For many centuries no bat was known, but in those games requiring the
ball to be struck, the hand alone was used. In France there was early
played a species of hand-ball. To protect the hands thongs were
sometimes bound about them, and this eventually furnished the idea of
the racquet. Strutt thinks a bat was first used in golf, cambuc, or
bandy ball. This was similar to the boys' game of shinny, or, as it is
now more elegantly known, polo, and the bat used was bent at the end,
just as now. The first straight bats were used in the old English game
called club ball. This was simply fungo hitting, in which one player
tossed the ball in the air and hit it, as it fell, to others who caught
it, or sometimes it was pitched to him by another player.
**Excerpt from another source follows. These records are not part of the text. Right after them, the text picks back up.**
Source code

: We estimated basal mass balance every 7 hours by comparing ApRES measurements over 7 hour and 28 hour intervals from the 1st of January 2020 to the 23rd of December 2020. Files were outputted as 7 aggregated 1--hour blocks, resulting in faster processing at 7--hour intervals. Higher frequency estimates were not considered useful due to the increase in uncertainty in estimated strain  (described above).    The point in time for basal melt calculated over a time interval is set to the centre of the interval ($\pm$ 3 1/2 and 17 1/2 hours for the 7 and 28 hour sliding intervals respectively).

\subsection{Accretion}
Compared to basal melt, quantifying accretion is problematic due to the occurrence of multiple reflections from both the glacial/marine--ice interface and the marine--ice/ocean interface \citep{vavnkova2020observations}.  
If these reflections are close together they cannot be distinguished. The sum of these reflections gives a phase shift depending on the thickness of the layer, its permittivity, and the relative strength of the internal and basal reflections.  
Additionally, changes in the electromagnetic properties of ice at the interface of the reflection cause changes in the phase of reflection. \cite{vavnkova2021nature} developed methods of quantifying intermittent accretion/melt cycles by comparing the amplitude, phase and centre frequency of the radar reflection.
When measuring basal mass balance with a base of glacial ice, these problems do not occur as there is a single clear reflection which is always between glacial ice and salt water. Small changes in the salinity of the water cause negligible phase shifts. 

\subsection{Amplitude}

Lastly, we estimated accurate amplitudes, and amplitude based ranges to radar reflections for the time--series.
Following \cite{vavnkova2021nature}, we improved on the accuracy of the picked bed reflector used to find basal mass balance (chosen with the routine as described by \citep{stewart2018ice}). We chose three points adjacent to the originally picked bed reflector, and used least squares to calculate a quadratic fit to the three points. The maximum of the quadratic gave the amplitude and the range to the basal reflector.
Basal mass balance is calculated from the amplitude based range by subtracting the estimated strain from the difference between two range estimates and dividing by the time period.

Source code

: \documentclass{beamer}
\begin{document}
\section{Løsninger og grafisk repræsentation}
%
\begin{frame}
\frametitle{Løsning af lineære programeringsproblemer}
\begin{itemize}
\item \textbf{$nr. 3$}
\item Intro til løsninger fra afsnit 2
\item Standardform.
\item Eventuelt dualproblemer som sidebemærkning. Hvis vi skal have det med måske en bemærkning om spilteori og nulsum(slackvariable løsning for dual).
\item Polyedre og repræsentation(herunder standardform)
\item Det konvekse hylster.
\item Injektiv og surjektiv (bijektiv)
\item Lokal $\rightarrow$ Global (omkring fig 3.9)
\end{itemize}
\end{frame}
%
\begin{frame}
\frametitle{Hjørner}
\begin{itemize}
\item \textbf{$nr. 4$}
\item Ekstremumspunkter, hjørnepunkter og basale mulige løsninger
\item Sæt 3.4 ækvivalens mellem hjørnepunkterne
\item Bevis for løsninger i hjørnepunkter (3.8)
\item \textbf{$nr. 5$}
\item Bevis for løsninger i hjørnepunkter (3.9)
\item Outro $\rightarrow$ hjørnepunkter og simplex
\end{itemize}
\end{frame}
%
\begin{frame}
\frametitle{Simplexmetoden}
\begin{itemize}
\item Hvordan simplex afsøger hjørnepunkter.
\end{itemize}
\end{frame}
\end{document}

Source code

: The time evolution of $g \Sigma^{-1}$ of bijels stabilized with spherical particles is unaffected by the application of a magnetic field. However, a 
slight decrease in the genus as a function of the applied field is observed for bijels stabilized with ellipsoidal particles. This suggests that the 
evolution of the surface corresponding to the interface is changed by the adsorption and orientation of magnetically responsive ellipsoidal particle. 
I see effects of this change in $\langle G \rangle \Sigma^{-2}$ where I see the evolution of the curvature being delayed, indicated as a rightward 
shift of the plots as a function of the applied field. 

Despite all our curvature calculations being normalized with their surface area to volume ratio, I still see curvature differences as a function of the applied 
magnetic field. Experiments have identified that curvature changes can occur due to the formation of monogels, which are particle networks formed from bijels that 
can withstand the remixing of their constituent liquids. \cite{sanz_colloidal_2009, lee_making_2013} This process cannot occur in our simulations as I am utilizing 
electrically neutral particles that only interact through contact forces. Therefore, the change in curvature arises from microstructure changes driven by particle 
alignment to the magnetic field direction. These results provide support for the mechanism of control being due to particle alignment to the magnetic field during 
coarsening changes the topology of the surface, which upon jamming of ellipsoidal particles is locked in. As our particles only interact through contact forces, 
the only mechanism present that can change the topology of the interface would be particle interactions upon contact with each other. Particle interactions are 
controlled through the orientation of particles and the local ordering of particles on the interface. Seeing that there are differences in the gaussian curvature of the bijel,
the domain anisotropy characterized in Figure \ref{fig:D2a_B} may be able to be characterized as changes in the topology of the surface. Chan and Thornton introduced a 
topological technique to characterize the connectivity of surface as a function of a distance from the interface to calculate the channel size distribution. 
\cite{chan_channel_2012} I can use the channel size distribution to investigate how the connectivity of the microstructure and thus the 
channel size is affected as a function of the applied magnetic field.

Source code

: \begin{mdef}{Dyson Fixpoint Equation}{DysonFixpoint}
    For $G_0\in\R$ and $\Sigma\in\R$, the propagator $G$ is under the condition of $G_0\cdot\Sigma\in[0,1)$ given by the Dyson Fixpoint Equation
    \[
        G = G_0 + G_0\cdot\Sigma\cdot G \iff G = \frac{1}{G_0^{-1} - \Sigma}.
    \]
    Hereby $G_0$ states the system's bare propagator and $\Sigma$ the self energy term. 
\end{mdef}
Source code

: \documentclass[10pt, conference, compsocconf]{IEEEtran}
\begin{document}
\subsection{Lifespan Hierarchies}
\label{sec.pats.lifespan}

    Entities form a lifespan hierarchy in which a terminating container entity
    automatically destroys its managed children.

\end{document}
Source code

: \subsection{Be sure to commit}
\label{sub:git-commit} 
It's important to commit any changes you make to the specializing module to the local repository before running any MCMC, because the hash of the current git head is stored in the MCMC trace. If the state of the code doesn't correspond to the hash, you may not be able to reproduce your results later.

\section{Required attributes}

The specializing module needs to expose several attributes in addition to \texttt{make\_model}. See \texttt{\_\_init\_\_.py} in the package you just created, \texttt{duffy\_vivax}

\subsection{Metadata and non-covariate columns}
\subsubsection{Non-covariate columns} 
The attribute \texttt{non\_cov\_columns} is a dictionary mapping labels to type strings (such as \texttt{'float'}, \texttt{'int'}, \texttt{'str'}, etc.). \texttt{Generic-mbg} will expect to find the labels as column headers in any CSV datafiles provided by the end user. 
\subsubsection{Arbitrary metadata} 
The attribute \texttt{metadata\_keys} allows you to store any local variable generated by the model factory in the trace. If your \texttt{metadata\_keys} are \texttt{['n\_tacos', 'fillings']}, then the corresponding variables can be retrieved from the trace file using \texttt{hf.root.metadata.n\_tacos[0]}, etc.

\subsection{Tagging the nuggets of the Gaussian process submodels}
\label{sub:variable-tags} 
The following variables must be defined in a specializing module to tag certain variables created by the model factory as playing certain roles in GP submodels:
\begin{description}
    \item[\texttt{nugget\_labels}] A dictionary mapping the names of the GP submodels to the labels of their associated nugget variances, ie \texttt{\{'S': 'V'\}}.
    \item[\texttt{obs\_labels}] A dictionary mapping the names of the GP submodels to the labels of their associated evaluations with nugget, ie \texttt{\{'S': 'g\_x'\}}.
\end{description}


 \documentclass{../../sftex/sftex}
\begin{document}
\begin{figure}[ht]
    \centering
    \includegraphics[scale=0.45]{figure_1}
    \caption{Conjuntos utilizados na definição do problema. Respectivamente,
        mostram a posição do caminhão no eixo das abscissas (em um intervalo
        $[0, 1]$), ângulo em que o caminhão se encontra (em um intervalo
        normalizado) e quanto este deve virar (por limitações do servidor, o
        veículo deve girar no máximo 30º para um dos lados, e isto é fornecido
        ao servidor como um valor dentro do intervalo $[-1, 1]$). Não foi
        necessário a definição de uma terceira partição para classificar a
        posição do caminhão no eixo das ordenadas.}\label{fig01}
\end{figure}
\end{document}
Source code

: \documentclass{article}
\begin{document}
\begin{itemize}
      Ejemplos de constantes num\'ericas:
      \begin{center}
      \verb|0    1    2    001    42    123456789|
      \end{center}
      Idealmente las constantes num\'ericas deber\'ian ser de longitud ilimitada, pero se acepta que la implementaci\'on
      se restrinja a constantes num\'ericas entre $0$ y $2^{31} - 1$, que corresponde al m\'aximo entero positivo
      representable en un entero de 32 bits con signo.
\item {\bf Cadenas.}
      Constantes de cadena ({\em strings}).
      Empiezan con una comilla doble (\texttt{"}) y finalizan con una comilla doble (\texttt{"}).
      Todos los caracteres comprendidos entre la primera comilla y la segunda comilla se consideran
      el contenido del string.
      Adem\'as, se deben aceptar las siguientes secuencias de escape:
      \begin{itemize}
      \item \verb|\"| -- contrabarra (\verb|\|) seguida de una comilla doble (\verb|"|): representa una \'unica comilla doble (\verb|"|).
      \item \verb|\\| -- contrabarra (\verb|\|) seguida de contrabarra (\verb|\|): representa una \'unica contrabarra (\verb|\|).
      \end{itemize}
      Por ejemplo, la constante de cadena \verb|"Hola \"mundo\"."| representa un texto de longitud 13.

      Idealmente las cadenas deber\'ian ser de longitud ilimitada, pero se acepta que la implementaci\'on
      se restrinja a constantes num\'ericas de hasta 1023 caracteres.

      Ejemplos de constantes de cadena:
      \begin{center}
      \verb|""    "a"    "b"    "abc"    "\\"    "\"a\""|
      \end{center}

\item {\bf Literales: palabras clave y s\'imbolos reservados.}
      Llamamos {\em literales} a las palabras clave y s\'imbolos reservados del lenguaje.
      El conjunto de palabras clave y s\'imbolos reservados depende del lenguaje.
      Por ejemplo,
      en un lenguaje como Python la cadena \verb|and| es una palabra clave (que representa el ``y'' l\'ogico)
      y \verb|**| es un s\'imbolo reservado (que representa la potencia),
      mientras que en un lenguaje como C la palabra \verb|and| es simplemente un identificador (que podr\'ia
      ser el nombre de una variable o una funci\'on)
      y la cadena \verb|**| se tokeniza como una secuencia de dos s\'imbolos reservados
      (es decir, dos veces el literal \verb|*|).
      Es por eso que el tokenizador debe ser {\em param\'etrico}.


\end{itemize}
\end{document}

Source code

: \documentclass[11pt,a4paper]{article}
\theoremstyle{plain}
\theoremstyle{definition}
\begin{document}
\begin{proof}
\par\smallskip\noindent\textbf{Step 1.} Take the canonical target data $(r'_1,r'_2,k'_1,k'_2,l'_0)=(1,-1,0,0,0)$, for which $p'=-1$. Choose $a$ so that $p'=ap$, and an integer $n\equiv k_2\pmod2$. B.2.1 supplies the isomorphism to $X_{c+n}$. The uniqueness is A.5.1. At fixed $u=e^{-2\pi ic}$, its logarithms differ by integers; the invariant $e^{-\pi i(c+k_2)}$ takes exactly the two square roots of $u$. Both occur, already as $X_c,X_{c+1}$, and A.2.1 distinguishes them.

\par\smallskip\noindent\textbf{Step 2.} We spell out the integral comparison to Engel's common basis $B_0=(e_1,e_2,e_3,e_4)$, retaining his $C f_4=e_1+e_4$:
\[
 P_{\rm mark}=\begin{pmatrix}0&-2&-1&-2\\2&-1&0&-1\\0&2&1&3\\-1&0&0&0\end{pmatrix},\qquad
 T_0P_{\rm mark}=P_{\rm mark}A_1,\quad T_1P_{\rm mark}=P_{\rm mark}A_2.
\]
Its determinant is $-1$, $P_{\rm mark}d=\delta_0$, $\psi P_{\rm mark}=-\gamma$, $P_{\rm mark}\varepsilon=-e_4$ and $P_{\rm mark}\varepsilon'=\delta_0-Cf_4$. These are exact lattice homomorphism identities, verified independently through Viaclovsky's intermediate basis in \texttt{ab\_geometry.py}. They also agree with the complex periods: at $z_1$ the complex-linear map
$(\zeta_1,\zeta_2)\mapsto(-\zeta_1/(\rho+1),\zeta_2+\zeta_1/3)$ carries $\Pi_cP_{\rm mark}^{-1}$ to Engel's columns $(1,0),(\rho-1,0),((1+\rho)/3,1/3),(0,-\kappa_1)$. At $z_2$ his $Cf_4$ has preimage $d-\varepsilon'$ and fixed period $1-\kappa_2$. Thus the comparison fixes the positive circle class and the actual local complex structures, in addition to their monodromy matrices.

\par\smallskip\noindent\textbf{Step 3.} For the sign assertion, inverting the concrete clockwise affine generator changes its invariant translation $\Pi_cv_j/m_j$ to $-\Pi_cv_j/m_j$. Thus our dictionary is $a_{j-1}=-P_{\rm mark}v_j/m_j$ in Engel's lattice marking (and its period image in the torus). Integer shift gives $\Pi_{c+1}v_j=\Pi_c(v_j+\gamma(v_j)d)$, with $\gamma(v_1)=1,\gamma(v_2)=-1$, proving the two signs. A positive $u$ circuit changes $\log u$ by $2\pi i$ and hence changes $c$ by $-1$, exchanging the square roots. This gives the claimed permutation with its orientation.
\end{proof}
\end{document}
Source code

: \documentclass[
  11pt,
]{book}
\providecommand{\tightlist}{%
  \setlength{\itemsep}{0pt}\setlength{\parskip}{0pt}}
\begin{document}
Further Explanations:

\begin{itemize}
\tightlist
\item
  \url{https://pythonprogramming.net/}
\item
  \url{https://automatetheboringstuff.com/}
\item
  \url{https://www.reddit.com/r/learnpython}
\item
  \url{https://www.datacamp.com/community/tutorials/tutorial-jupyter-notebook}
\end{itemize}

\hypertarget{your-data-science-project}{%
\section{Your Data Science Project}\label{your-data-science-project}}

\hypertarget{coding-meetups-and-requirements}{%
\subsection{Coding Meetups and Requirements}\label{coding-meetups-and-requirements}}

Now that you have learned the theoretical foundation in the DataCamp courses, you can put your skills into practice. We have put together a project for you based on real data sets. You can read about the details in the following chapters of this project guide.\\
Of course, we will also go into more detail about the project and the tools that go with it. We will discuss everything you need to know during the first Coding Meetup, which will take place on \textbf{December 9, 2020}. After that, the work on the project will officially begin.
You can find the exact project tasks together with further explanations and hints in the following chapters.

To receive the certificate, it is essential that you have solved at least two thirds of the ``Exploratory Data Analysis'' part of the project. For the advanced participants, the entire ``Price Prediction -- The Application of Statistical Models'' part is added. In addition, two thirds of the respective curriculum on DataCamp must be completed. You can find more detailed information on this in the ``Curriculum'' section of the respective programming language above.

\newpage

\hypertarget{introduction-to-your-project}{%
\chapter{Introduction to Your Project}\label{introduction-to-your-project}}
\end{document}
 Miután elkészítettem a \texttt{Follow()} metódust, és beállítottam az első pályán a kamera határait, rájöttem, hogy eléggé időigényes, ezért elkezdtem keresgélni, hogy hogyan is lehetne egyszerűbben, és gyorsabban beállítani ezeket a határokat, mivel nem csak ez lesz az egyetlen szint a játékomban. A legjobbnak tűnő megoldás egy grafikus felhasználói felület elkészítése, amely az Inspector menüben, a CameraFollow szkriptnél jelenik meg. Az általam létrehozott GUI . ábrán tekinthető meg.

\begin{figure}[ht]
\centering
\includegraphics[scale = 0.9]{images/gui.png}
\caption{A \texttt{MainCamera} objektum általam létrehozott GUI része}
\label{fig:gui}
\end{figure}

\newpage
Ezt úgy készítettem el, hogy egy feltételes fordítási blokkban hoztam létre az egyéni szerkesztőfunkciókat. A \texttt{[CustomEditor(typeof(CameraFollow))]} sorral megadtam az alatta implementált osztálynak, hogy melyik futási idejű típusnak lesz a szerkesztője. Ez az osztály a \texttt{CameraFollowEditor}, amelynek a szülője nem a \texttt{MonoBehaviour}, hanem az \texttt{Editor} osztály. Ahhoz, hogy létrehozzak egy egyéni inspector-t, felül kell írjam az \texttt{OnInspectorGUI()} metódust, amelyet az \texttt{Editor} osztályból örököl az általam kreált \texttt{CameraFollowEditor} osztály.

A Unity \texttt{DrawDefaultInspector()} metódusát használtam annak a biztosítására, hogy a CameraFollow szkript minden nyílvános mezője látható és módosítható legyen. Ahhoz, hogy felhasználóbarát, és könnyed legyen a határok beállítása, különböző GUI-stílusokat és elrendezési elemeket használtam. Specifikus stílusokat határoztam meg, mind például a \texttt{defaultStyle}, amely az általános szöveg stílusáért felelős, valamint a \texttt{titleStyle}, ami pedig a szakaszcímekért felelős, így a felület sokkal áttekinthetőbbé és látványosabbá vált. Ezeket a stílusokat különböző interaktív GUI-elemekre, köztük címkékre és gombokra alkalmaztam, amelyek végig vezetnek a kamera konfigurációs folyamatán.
Concerning the origin of the American game of base-ball there exists
considerable uncertainty. A correspondent of Porter's Spirit of the
Times, as far back as 1856, begins a series of letters on the game by
acknowledging his utter inability to arrive at any satisfactory
conclusion upon this point; and a writer of recent date introduces a
research into the history of the game with the frank avowal that he has
only succeeded in finding a remarkable lack of literature on the
subject.

In view of its extraordinary growth and popularity as Our National
Game, the author deems it important that its true origin should, if
possible, be ascertained, and he has, therefore, devoted to this inquiry
more space than might at first seem necessary.

In 1856, within a dozen years from the time of the systematization of
the game, the number of clubs in the metropolitan district and the
enthusiasm attending their matches began to attract particular
attention. The fact became apparent that it was surely superseding the
English game of cricket, and the adherents of the latter game looked
with ill-concealed jealousy on the rising upstart. There were then, as
now, persons who believed that everything good and beautiful in the
world must be of English origin, and these at once felt the need of a
pedigree for the new game. Some one of them discovered that in certain
features it resembled an English game called rounders, and immediately
it was announced to the American public that base-ball was only the
English game transposed. This theory was not admitted by the followers
of the new game, hut, unfortunately, they were not in a position to
emphasize the denial. One of the strongest advocates of the rounder
theory, an Englishman-born himself, was the writer for out-door sports
on the principal metropolitan publications. In this capacity and as the
author of a number of independent works of his own, and the writer of
the base-ball articles in several encyclopedias and books of sport, he
has lost no opportunity to advance his pet theory. Subsequent writers
have, blindly, it would seem, followed this lead, until now we find it
asserted on every hand as a fact established by some indisputable
evidence; and yet there has never been adduced a particle of proof to
support this conclusion.

While the author of this work entertains the greatest respect for that
gentleman, both as a journalist and man, and believes that base-ball
owes to him a monument of gratitude for the brave fight he has always
made against the enemies and abuses of the game, he yet considers this
point as to the game's origin worthy of further investigation, and he
still regards it as an open question.

When was base-ball first played in America?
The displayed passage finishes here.